Les entreprises économiseront une somme de 59,8 millions € annuellement lorsque la réforme aura produit l’ensemble de ses effets. Dans le cas où cet argent est encaissé comme un bénéfice, il sera imposé et le gain net des entreprises s’élèvera à 44,9 millions €.
Conclusion
Notons que les taux réels de cotisations et d’impôts payés varient d’une entreprise et d’un particulier à l’autre. Il s’agit donc d’une estimation sur la base des taux les plus probables. Ensuite, notons également qu’il s’agit d’une sous-estimation.

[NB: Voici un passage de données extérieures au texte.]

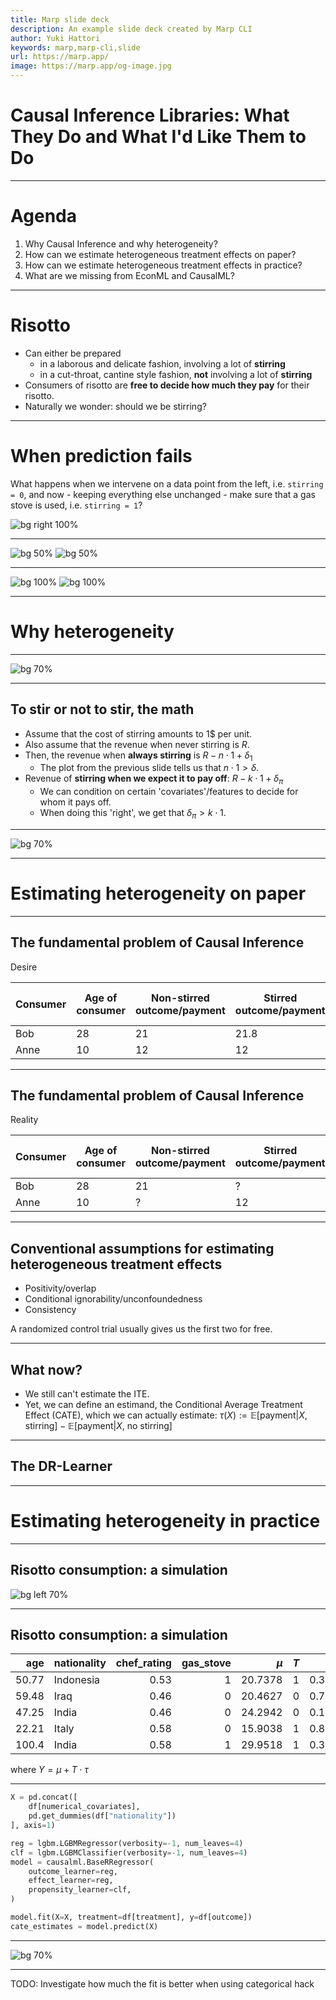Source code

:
 ```yaml
---
title: Marp slide deck
description: An example slide deck created by Marp CLI
author: Yuki Hattori
keywords: marp,marp-cli,slide
url: https://marp.app/
image: https://marp.app/og-image.jpg
---
```


# Causal Inference Libraries: What They Do and What I'd Like Them to Do

---

# Agenda

1. Why Causal Inference and why heterogeneity?
2. How can we estimate heterogeneous treatment effects on paper?
3. How can we estimate heterogeneous treatment effects in practice?
4. What are we missing from EconML and CausalML?

---

# Risotto

- Can either be prepared
  - in a laborous and delicate fashion, involving a lot of **stirring**
  - in a cut-throat, cantine style fashion, **not** involving a lot of
    **stirring**
- Consumers of risotto are **free to decide how much they pay** for
  their risotto.
- Naturally we wonder: should we be stirring?

---

# When prediction fails

What happens when we intervene on a data point from the left,
i.e. `stirring = 0`, and now - keeping everything else unchanged - make sure that a gas stove is used, i.e. `stirring = 1`?

![bg right 100%](../plots/why_prediction_fails_1.png)

---

![bg 50%](../plots/prediction_success.gv.png)
![bg 50%](../plots/prediction_failure.gv.png)

---

![bg 100%](../plots/why_prediction_fails_2.png)
![bg 100%](../plots/why_prediction_fails_3.png)

<!-- TODO: plot the treatment effect -->

---

# Why heterogeneity

---

![bg 70%](../plots/treatment_effects_1.png)

---

## To stir or not to stir, the math

- Assume that the cost of stirring amounts to 1$ per unit.
- Also assume that the revenue when never stirring is $R$.
- Then, the revenue when **always stirring** is $R - n \cdot 1 +
  \delta_1$
  - The plot from the previous slide tells us that $n \cdot 1 > \delta$.
- Revenue of **stirring when we expect it to pay off**: $R - k \cdot 1 +
  \delta_{\pi}$
  - We can condition on certain 'covariates'/features to decide for whom it
    pays off.
  - When doing this 'right', we get that $\delta_{\pi} > k \cdot 1$.

<!-- TODO: Use colors. -->

---

![bg 70%](../plots/treatment_effects_2.png)

<!-- TODO: Show delta_pi on plot. -->

---

# Estimating heterogeneity on paper

---

## The fundamental problem of Causal Inference

Desire

| Consumer | Age of consumer | Non-stirred outcome/payment | Stirred outcome/payment | Individual treatment effect |
| -------- | --------------- | --------------------------- | ----------------------- | --------------------------- |
| Bob      | 28              | 21                          | 21.8                    | .8                          |
| Anne     | 10              | 12                          | 12                      | 0                           |

---

## The fundamental problem of Causal Inference

Reality

| Consumer | Age of consumer | Non-stirred outcome/payment | Stirred outcome/payment | Individual treatment effect |
| -------- | --------------- | --------------------------- | ----------------------- | --------------------------- |
| Bob      | 28              | 21                          | ?                       | ?                           |
| Anne     | 10              | ?                           | 12                      | ?                           |

---

## Conventional assumptions for estimating heterogeneous treatment effects

- Positivity/overlap
- Conditional ignorability/unconfoundedness
- Consistency

A randomized control trial usually gives us the first two for free.

---

## What now?

- We still can't estimate the ITE.
- Yet, we can define an estimand, the Conditional Average Treatment Effect
  (CATE), which we can actually estimate:
  $\tau(X) := \mathbb{E}[\text{payment}|X\text{, stirring}] -
  \mathbb{E}[\text{payment}|X\text{, no stirring}]$

---

## The DR-Learner

---

# Estimating heterogeneity in practice

---

## Risotto consumption: a simulation

![bg left 70%](../plots/dgp.gv.png)

---

## Risotto consumption: a simulation

|   age | nationality | chef_rating | gas_stove |   $\mu$ | $T$ |   $\tau$ |     $Y$ |
| ----: | :---------- | ----------: | --------: | ------: | --: | -------: | ------: |
| 50.77 | Indonesia   |        0.53 |         1 | 20.7378 |   1 | 0.344297 | 21.0821 |
| 59.48 | Iraq        |        0.46 |         0 | 20.4627 |   0 | 0.760332 | 20.4627 |
| 47.25 | India       |        0.46 |         0 | 24.2942 |   0 | 0.194722 | 24.2942 |
| 22.21 | Italy       |        0.58 |         0 | 15.9038 |   1 | 0.887621 | 16.7914 |
| 100.4 | India       |        0.58 |         1 | 29.9518 |   1 | 0.307483 | 30.2593 |

where $Y = \mu + T \cdot \tau$

<!-- TODO: Stress which columns wouldn't usually be available in a -->
<!-- non-simulated context -->

---

```python
X = pd.concat([
	df[numerical_covariates],
	pd.get_dummies(df["nationality"])
], axis=1)

reg = lgbm.LGBMRegressor(verbosity=-1, num_leaves=4)
clf = lgbm.LGBMClassifier(verbosity=-1, num_leaves=4)
model = causalml.BaseRRegressor(
    outcome_learner=reg,
    effect_learner=reg,
    propensity_learner=clf,
)

model.fit(X=X, treatment=df[treatment], y=df[outcome])
cate_estimates = model.predict(X)
```

---

![bg 70%](../plots/cate_estimates.png)

---

TODO: Investigate how much the fit is better when using categorical hack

L’impact de la baisse des primes de nuit sur les 140 000 travailleurs du soir n’est en effet pas inclus dans ces montants, et les travailleurs de nuit ont été considérés comme étant tous au salaire minimum. L’impact réel de la réforme sera donc certainement plus conséquent, 44,9 millions € constituant un minimum.

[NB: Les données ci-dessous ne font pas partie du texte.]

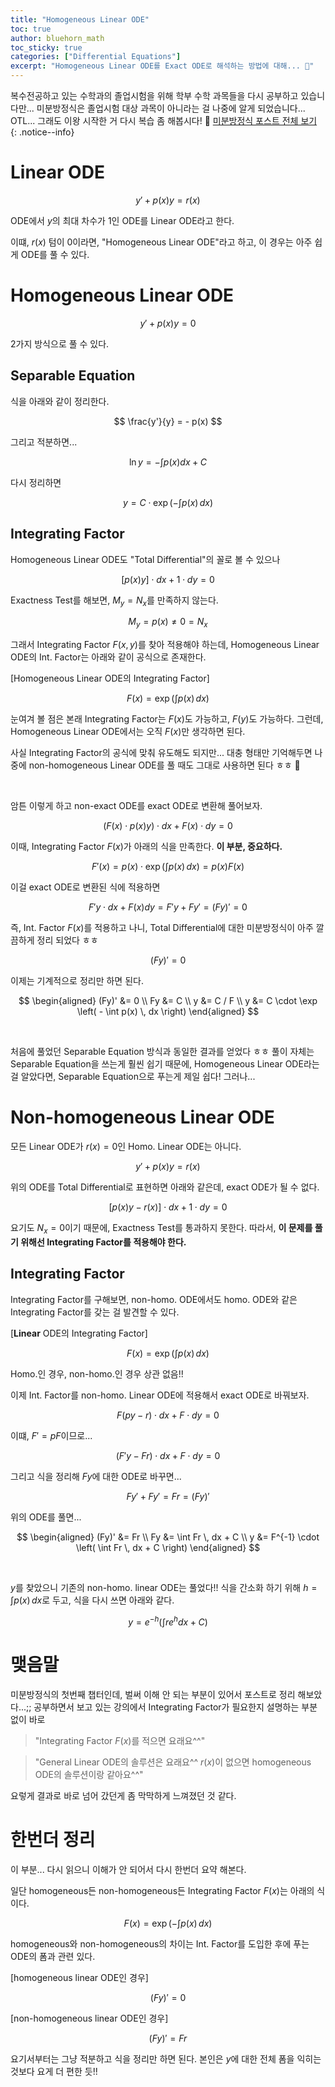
 ```yaml
---
title: "Homogeneous Linear ODE"
toc: true
author: bluehorn_math
toc_sticky: true
categories: ["Differential Equations"]
excerpt: "Homogeneous Linear ODE를 Exact ODE로 해석하는 방법에 대해... 🔦"
---
```


복수전공하고 있는 수학과의 졸업시험을 위해 학부 수학 과목들을 다시 공부하고 있습니다만... 미분방정식은 졸업시험 대상 과목이 아니라는 걸 나중에 알게 되었습니다... OTL... 그래도 이왕 시작한 거 다시 복습 좀 해봅시다! 🏃 [미분방정식 포스트 전체 보기](/categories/differential-equations)
{: .notice--info}

# Linear ODE

<div class="definition" markdown="1">

$$
y' + p(x) y = r(x)
$$

ODE에서 $y$의 최대 차수가 1인 ODE를 Linear ODE라고 한다.

</div>

이떄, $r(x)$ 텀이 0이라면, "Homogeneous Linear ODE"라고 하고, 이 경우는 아주 쉽게 ODE를 풀 수 있다.

# Homogeneous Linear ODE

<div class="definition" markdown="1">

$$
y' + p(x) y = 0
$$

</div>

2가지 방식으로 풀 수 있다.

## Separable Equation

식을 아래와 같이 정리한다.

$$
\frac{y'}{y} = - p(x)
$$

그리고 적분하면...

$$
\ln y = - \int p(x) dx + C
$$

다시 정리하면

$$
y = C \cdot \exp \left( - \int p(x) \, dx \right)
$$

## Integrating Factor

Homogeneous Linear ODE도 "Total Differential"의 꼴로 볼 수 있으나

$$
\left[ p(x) y \right] \cdot dx + 1 \cdot dy = 0
$$

Exactness Test를 해보면, $M_y = N_x$를 만족하지 않는다.

$$
M_y = p(x) \ne 0 = N_x
$$

그래서 Integrating Factor $F(x, y)$를 찾아 적용해야 하는데, Homogeneous Linear ODE의 Int. Factor는 아래와 같이 공식으로 존재한다.

<div class="definition" markdown="1">

[Homogeneous Linear ODE의 Integrating Factor]

$$
F(x) = \exp \left( \int p(x) \, dx \right)
$$

</div>

눈여겨 볼 점은 본래 Integrating Factor는 $F(x)$도 가능하고, $F(y)$도 가능하다. 그런데, Homogeneous Linear ODE에서는 오직 $F(x)$만 생각하면 된다.

사실 Integrating Factor의 공식에 맞춰 유도해도 되지만... 대충 형태만 기억해두면 나중에 non-homogeneous Linear ODE를 풀 때도 그대로 사용하면 된다 ㅎㅎ 🙂

<br/>

암튼 이렇게 하고 non-exact ODE를 exact ODE로 변환해 풀어보자.

$$
\left(F(x) \cdot p(x) y \right) \cdot dx + F(x) \cdot dy = 0
$$

이때, Integrating Factor $F(x)$가 아래의 식을 만족한다. **이 부분, 중요하다.**

$$
F'(x) = p(x) \cdot \exp \left( \int p(x) \, dx \right) = p(x) F(x)
$$

이걸 exact ODE로 변환된 식에 적용하면

$$
F' y \cdot dx + F(x) dy = F'y + Fy' = (Fy)' = 0
$$

즉, Int. Factor $F(x)$를 적용하고 나니, Total Differential에 대한 미분방정식이 아주 깔끔하게 정리 되었다 ㅎㅎ

$$
(Fy)' = 0
$$

이제는 기계적으로 정리만 하면 된다.

$$
\begin{aligned}
(Fy)' &= 0 \\
Fy &= C \\
y &= C / F \\
y &= C \cdot \exp \left( - \int p(x) \, dx \right)
\end{aligned}
$$

<br/>

처음에 풀었던 Separable Equation 방식과 동일한 결과를 얻었다 ㅎㅎ 풀이 자체는 Separable Equation을 쓰는게 훨씬 쉽기 때문에, Homogeneous Linear ODE라는 걸 알았다면, Separable Equation으로 푸는게 제일 쉽다! 그러나...

# Non-homogeneous Linear ODE

모든 Linear ODE가 $r(x) = 0$인 Homo. Linear ODE는 아니다.

<div class="definition" markdown="1">

$$
y' + p(x) y = r(x)
$$

</div>

위의 ODE를 Total Differential로 표현하면 아래와 같은데, exact ODE가 될 수 없다. 

$$
\left[ p(x)y - r(x) \right] \cdot dx + 1 \cdot dy = 0
$$

요기도 $N_x = 0$이기 때문에, Exactness Test를 통과하지 못한다. 따라서, **이 문제를 풀기 위해선 Integrating Factor를 적용해야 한다.**


## Integrating Factor

Integrating Factor를 구해보면, non-homo. ODE에서도 homo. ODE와 같은 Integrating Factor를 갖는 걸 발견할 수 있다.

<div class="definition" markdown="1">

[**Linear** ODE의 Integrating Factor]

$$
F(x) = \exp \left( \int p(x) \, dx \right)
$$

Homo.인 경우, non-homo.인 경우 상관 없음!!

</div>

이제 Int. Factor를 non-homo. Linear ODE에 적용해서 exact ODE로 바꿔보자.

$$
F (py - r) \cdot dx + F \cdot dy = 0
$$

이떄, $F' = p F$이므로...

$$
(F'y - Fr) \cdot dx + F \cdot dy = 0
$$

그리고 식을 정리해 $Fy$에 대한 ODE로 바꾸면...

$$
Fy' + Fy' = Fr = (Fy)'
$$

위의 ODE를 풀면...

$$
\begin{aligned}
(Fy)' &= Fr \\
Fy &= \int Fr \, dx + C \\
y &= F^{-1} \cdot \left( \int Fr \, dx + C \right)
\end{aligned}
$$

<br/>

$y$를 찾았으니 기존의 non-homo. linear ODE는 풀었다!! 식을 간소화 하기 위해 $h = \int p(x) \, dx$로 두고, 식을 다시 쓰면 아래와 같다.

$$
y = e^{-h} \left( \int r e^h dx + C \right)
$$

# 맺음말

미분방정식의 첫번째 챕터인데, 벌써 이해 안 되는 부분이 있어서 포스트로 정리 해보았다...;; 공부하면서 보고 있는 강의에서 Integrating Factor가 필요한지 설명하는 부분 없이 바로 

> "Integrating Factor $F(x)$를 적으면 요래요^^"

> "General Linear ODE의 솔루션은 요래요^^ $r(x)$이 없으면 homogeneous ODE의 솔루션이랑 같아요^^"

요렇게 결과로 바로 넘어 갔던게 좀 막막하게 느껴졌던 것 같다.


# 한번더 정리

이 부분... 다시 읽으니 이해가 안 되어서 다시 한번더 요약 해본다.

일단 homogeneous든 non-homogeneous든 Integrating Factor $F(x)$는 아래의 식이다.

$$
F(x) = \exp \left( - \int p(x) \, dx \right)
$$

homogeneous와 non-homogeneous의 차이는 Int. Factor를 도입한 후에 푸는 ODE의 폼과 관련 있다.

<div class="theorem" markdown="1">

[homogeneous linear ODE인 경우]

$$
(Fy)' = 0
$$

</div>

<div class="theorem" markdown="1">

[non-homogeneous linear ODE인 경우]

$$
(Fy)' = Fr
$$

</div>

요기서부터는 그냥 적분하고 식을 정리만 하면 된다. 본인은 $y$에 대한 전체 폼을 익히는 것보다 요게 더 편한 듯!!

Au final, la réforme des primes de nuit fera perdre 25 millions € aux travailleurs de nuit, mais aussi près de 20 millions € au contribuable. Si l’objectif est de développer l’e-commerce, cet argent est-il correctement utilisé ? La majorité des transferts financiers – au bénéfice des entreprises – aura lieu dans le commerce alimentaire, secteur dans lequel la concurrence en matière d’e-commerce avec les pays voisins est presque nulle. Avec des sommes aussi importantes, il serait possible de mener une politique ciblée sur l’e-commerce. Cela coûterait moins cher et éviterait de réduire la rémunération de celles et ceux qui effectuent l’un des emplois les plus difficiles aujourd’hui.
NOTE
[1] Hypothèses de travail : 1) l’ensemble des travailleurs de nuit est au salaire minimum sectoriel ; 2) les primes de nuit sont au minimum sectoriel ; 3) les employés et cadres présents la nuit dans les dépôts sont assimilés aux salaires des ouvriers de ces dépôts (il est impossible de les distinguer dans les données) ; 4) un travailleur de nuit occasionnel est compté comme travaillant une nuit par semaine et un travailleur régulier comme travaillant toujours la nuit ; 5) chaque travailleur est considéré comme travaillant à temps plein ; 6) chaque travailleur est considéré comme faisant partie de la CP 119.01, de la CP140.03 (roulant) ou de la CP140.03 (non roulant), chacun avec leurs barèmes spécifiques.